To examine changes in the gut microbiome composition in mice after GBP treatment, we sequenced the V3-V4 region of the 16S rRNA gene from fecal samples. Venn diagrams were constructed to analyze the commonalities in microbial richness across the groups. As depicted in Fig. 3A, there was an overlap of 702 OTUs among the three groups: 1045 OTUs in the control group, 1018 OTUs in the vehicle group, and 1011 OTUs in the GBP group. Beta diversity was analyzed using PCoA. As shown in Fig. 3B, the gut microbial communities of the mice that consumed ethanol were different from those of the control group or the vehicle group. Concurrently, PCoA revealed a distinct separation pattern of gut microbial communities in mice treated with GBP. At the phylum level, Bacteroidetes, Firmicutes, Proteobacteria, and Verrucomicrobia were the predominant phyla (Fig. 3C). Compared to those in the control group, the vehicle group exhibited increased relative abundances of Proteobacteria and Patescibacteria, whereas the relative abundances of Firmicutes, Epsilonbacteraeota, Actinobacteria, Tenericutes, and Cyanobacteria were lower. However, GBP reversed this trend. At the genus level, the relative abundances of Bacteroides, Enterobacter, and Escherichia-Shigella in the vehicle group exhibited an increase compared to those in the control group, while the relative abundances of Desulfovibrio and Lachnospiraceae NK4A136_group showed a reduction. However, the administration of GBP reversed these changes (Fig. 3D). We identified 25 taxonomic groups at the gene level within the gut microbiota that were significantly influenced by GBP. Among these 25 microbial taxa, Escherichia-Shigella was found to be significantly enriched in the vehicle group and was positively correlated with ALT, AKP, TG and TC but negatively correlated with ALDH. On the other hand, the abundance of Lachnospiraceae NK4A136 decreased significantly in the vehicle group, with negative correlations with ALT, AKP and TG and a positive correlation with SOD. However, supplementation with GBP reversed these changes (Fig. 3E).

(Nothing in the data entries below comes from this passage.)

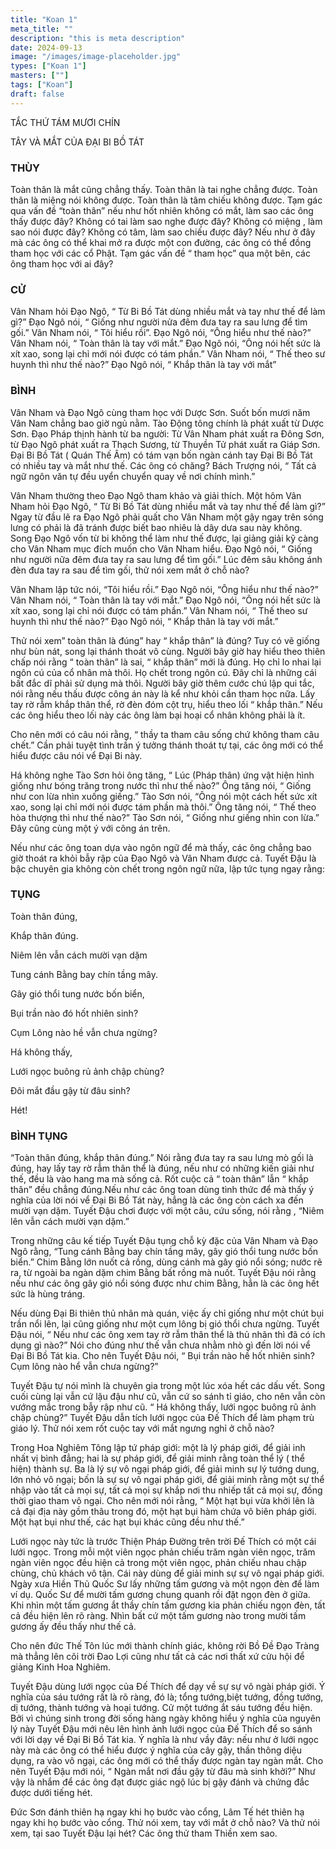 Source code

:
 ```yaml
---
title: "Koan 1"
meta_title: ""
description: "this is meta description"
date: 2024-09-13
image: "/images/image-placeholder.jpg"
types: ["Koan 1"]
masters: [""]
tags: ["Koan"]
draft: false
---
```



TẮC THỨ TÁM MƯƠI CHÍN

TÂY VÀ MẮT CỦA ĐẠI BI BỒ TÁT

### THÙY
Toàn thân là mắt cũng chẳng thấy. Toàn thân là tai nghe chẳng được. Toàn thân là miệng nói không được. Toàn thân là tâm chiếu không được. Tạm gác qua vấn đề “toàn thân” nếu như hốt nhiên không có mắt, làm sao các ông thấy được đây? Không có tai làm sao nghe được đây? Không có miệng , làm sao nói được đây? Không có tâm, làm sao chiếu được đây? Nếu như ở đây mà các ông có thể khai mở ra được một con đường, các ông có thể đồng tham học với các cổ Phật. Tạm gác vấn đề “ tham học” qua một bên, các ông tham học với ai đây?

### CỬ
Vân Nham hỏi Đạo Ngô, “ Từ Bi Bồ Tát dùng nhiều mắt và tay như thế để làm gì?” Đạo Ngô nói, “ Giống như người nửa đêm đưa tay ra sau lưng để tìm gối.” Vân Nham nói, “ Tôi hiểu rồi”. Đạo Ngô nói, “Ông hiểu như thế nào?” Vân Nham nói, “ Toàn thân là tay với mắt.” Đạo Ngô nói, “Ông nói hết sức là xít xao, song lại chỉ mới nói được có tám phần.” Vân Nham nói, “ Thế theo sư huynh thì như thế nào?” Đạo Ngô nói, “ Khắp thân là tay với mắt”

### BÌNH
Vân Nham và Đạo Ngô cùng tham học với Dược Sơn. Suốt bốn mươi năm Vân Nam chẳng bao giờ ngủ nằm. Tào Động tông chính là phát xuất từ Dược Sơn. Đạo Pháp thịnh hành từ ba người: Từ Vân Nham phát xuất ra Đông Sơn, từ Đạo Ngô phát xuất ra Thạch Sương, từ Thuyền Tử phát xuất ra Giáp Sơn. Đại Bi Bồ Tát ( Quán Thế Âm) có tám vạn bốn ngàn cánh tay Đại Bi Bồ Tát có nhiều tay và mắt như thế. Các ông có chăng? Bách Trượng nói, “ Tất cả ngữ ngôn văn tự đều uyển chuyển quay về nơi chính mình.”

Vân Nham thường theo Đạo Ngô tham khảo và giải thích. Một hôm Vân Nham hỏi Đạo Ngô, “ Từ Bi Bồ Tát dùng nhiều mắt và tay như thế để làm gì?” Ngay từ đầu lẽ ra Đạo Ngô phải quất cho Vân Nham một gậy ngay trên sóng lưng có phải là đã tránh được biết bao nhiêu là dây dưa sau này không. Song Đạo Ngô vốn từ bi không thể làm như thế được, lại giảng giải kỹ càng cho Vân Nham mục đích muốn cho Vân Nham hiểu. Đạo Ngô nói, “ Giống như người nữa đêm đưa tay ra sau lưng để tìm gối.” Lúc đêm sâu không ánh đèn đưa tay ra sau để tìm gối, thử nói xem mắt ở chỗ nào?

Vân Nham lập tức nói, “Tôi hiểu rồi.” Đạo Ngô nói, “Ông hiểu như thế nào?” Vân Nham nói, “ Toàn thân là tay với mắt.” Đạo Ngô nói, “Ông nói hết sức là xít xao, song lại chỉ nói được có tám phần.” Vân Nham nói, “ Thế theo sư huynh thì như thế nào?” Đạo Ngô nói, “ Khắp thân là tay với mắt.”

Thử nói xem” toàn thân là đúng” hay “ khắp thân” là đúng? Tuy có vẽ giống như bùn nát, song lại thánh thoát vô cùng. Người bây giờ hay hiểu theo thiên chấp nói rằng “ toàn thân” là sai, “ khắp thân” mới là đúng. Họ chỉ lo nhai lại ngôn cú của cổ nhân mà thôi. Họ chết trong ngôn cú. Đây chỉ là những cái bất đắc dĩ phải sử dụng mà thôi. Người bây giờ thêm cước chú lập qui tắc, nói rằng nếu thấu được công án này là kể như khỏi cần tham học nữa. Lấy tay rờ rẫm khắp thân thể, rờ đèn đóm cột trụ, hiểu theo lối “ khắp thân.” Nếu các ông hiểu theo lối này các ông làm bại hoại cổ nhân không phải là ít.

Cho nên mới có câu nói rằng, “ thầy ta tham câu sống chứ không tham câu chết.” Cần phải tuyệt tình trần ý tưởng thánh thoát tự tại, các ông mới có thể hiểu được câu nói vể Đại Bi này.

Há không nghe Tào Sơn hỏi ông tăng, “ Lúc (Pháp thân) ứng vật hiện hình giống như bóng trăng trong nước thì như thế nào?” Ông tăng nói, “ Giống như con lừa nhìn xuống giếng.” Tào Sơn nói, “Ông nói một cách hết sức xít xao, song lại chỉ mới nói được tám phần mà thôi.” Ông tăng nói, “ Thế theo hòa thượng thì như thế nào?” Tào Sơn nói, “ Giống như giếng nhìn con lừa.” Đây cũng cùng một ý với công án trên.

Nếu như các ông toan dựa vào ngôn ngữ để mà thấy, các ông chẳng bao giờ thoát ra khỏi bẫy rập của Đạo Ngô và Vân Nham được cả. Tuyết Đậu là bậc chuyên gia không còn chết trong ngôn ngữ nữa, lập tức tụng ngay rằng:

### TỤNG

Toàn thân đúng,

Khắp thân đúng.

Niêm lên vẫn cách mười vạn dặm

Tung cánh Bằng bay chín tầng mây.

Gây gió thổi tung nước bốn biển,

Bụi trần nào đó hốt nhiên sinh?

Cụm Lông nào hề vẫn chưa ngừng?

Há không thấy,

Lưới ngọc buông rủ ảnh chập chùng?

Đôi mắt đầu gậy từ đâu sinh?

Hét!

### BÌNH TỤNG
“Toàn thân đúng, khắp thân đúng.” Nói rằng đưa tay ra sau lưng mò gối là đúng, hay lấy tay rờ rẫm thân thể là đúng, nếu như có những kiến giải như thế, đều là vào hang ma mà sống cả. Rốt cuộc cả “ toàn thân” lẫn “ khắp thân” đều chẳng đúng.Nếu như các ông toan dùng tình thức để mà thấy ý nghĩa của lời nói vể Đại Bi Bồ Tát này, hẳng là các ông còn cách xa đến mười vạn dặm. Tuyết Đậu chơi được với một câu, cứu sống, nói rằng , “Niêm lên vẫn cách mười vạn dặm.”

Trong những câu kế tiếp Tuyết Đậu tụng chỗ kỳ đặc của Vân Nham và Đạo Ngô rằng, “Tung cánh Bằng bay chín tầng mây, gây gió thổi tung nước bốn biển.” Chim Bằng lớn nuốt cả rồng, dùng cánh mà gây gió nổi sóng; nước rẽ ra, từ ngoài ba ngàn dặm chim Bằng bất rồng mà nuốt. Tuyết Đậu nói rằng nếu như các ông gây gió nổi sóng được như chim Bằng, hẳn là các ông hết sức là hùng tráng.

Nếu dùng Đại Bi thiên thủ nhãn mà quán, việc ấy chỉ giống như một chút bụi trần nổi lên, lại cũng giống như một cụm lông bị gió thổi chưa ngừng. Tuyết Đậu nói, “ Nếu như các ông xem tay rờ rẫm thân thể là thủ nhãn thì đã có ích dụng gì nào?” Nói cho đúng như thế vẫn chưa nhằm nhò gì đến lời nói vể Đại Bi Bồ Tát kia. Cho nên Tuyết Đậu nói, “ Bụi trần nào hề hốt nhiên sinh? Cụm lông nào hể vẫn chưa ngừng?”

Tuyết Đậu tự nói mình là chuyên gia trong một lúc xóa hết các dấu vết. Song cuối cùng lại vẫn cứ lậu đậu như cũ, vẫn cứ so sánh tỉ giáo, cho nên vẫn còn vướng mắc trong bẫy rập như cũ. “ Há không thấy, lưới ngọc buông rũ ảnh chập chùng?” Tuyết Đậu dẫn tích lưới ngọc của Đế Thích để làm phạm trù giáo lý. Thử nói xem rốt cuộc tay với mắt ngưng nghỉ ở chỗ nào?

Trong Hoa Nghiêm Tông lập tứ pháp giới: một là lý pháp giới, để giải inh nhất vị bình đẳng; hai là sự pháp giới, để giải minh rằng toàn thể lý ( thể hiện) thành sự. Ba là lý sự vô ngại pháp giới, để giải minh sự lý tướng dung, lớn nhỏ vô ngại; bốn là sự sự vô ngại pháp giới, để giải minh rằng một sự thể nhập vào tất cả mọi sự, tất cả mọi sự khắp nơi thu nhiếp tất cả mọi sự, đồng thời giao tham vô ngại. Cho nên mới nói rằng, “ Một hạt bụi vừa khởi lên là cả đại địa này gồm thâu trong đó, một hạt bụi hàm chứa vô biên pháp giới. Một hạt bụi như thế, các hạt bụi khác cũng đều như thế.”

Lưới ngọc này tức là trước Thiện Pháp Đường trên trời Đế Thích có một cái lưới ngọc. Trong mỗi một viên ngọc phản chiếu trăm ngàn viên ngọc, trăm ngàn viên ngọc đều hiện cả trong một viên ngọc, phản chiếu nhau chập chùng, chủ khách vô tận. Cái này dùng để giải minh sự sự vô ngại pháp giới. Ngày xưa Hiền Thủ Quốc Sư lấy những tấm gương và một ngọn đèn để làm ví dụ. Quốc Sư để mười tấm gương chung quanh rồi đặt ngọn đèn ở giữa. Khi nhìn một tấm gương ắt thầy chín tấm gương kia phản chiếu ngọn đèn, tất cả đều hiện lên rõ ràng. Nhìn bất cứ một tấm gương nào trong mười tấm gương ấy đều thấy như thế cả.

Cho nên đức Thế Tôn lúc mới thành chính giác, không rời Bồ Đề Đạo Tràng mà thẳng lên cõi trời Đao Lợi cũng như tất cả các nơi thất xứ cửu hội để giảng Kinh Hoa Nghiêm.

Tuyết Đậu dùng lưới ngọc của Đế Thích để dạy về sự sự vô ngài pháp giới. Ý nghĩa của sáu tướng rất là rõ ràng, đó là; tổng tướng,biệt tướng, đồng tướng, dị tướng, thành tướng và hoại tướng. Cử một tướng ắt sáu tướng đều hiện. Bởi vì chúng sinh trong đời sống hàng ngày không hiểu ý nghĩa của nguyên lý này Tuyết Đậu mới nêu lên hình ảnh lưới ngọc của Đế Thích để so sánh với lời dạy về Đại Bi Bồ Tát kia. Ý nghĩa là như vầy đây: nếu như ở lưới ngọc này mà các ông có thể hiểu được ý nghĩa của cây gậy, thần thông diệu dụng, ra vào vô ngại, các ông mới có thể thấy được ngàn tay ngàn mắt. Cho nên Tuyết Đậu mới nói, “ Ngàn mắt nơi đầu gậy từ đâu mà sinh khởi?” Như vậy là nhắm để các ông đạt được giác ngộ lúc bị gậy đánh và chứng đắc được dưới tiếng hét.

Đức Sơn đánh thiên hạ ngay khi họ bước vào cổng, Lâm Tế hét thiên hạ ngay khi họ bước vào cổng. Thử nói xem, tay với mắt ở chỗ nào? Và thử nói xem, tại sao Tuyết Đậu lại hét? Các ông thử tham Thiền xem sao.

These data collectively suggest that GBP modulates the gut microbiota, which may be correlated with improvements in hepatic function.

Fig. 3

Modulation of the gut microbiota and correlation with liver biochemistry in response to GBP treatment. A Venn diagram showing shared and unique OTUs among the control, Vehi, and GBP groups. B PCoA plot visualizing beta diversity, with greater distances indicating more distinct microbiota compositions. C Bar chart detailing the relative abundance of microbial taxa at the phylum level among the different groups. D Bar chart displaying the relative abundance at the genus level. E Heatmap of genus-level abundance and correlation with key hepatic biochemical parameters. The sample size of each group was 8. The blue squares indicate a significant positive correlation, and the red squares indicate a significant negative correlation (P < 0.05)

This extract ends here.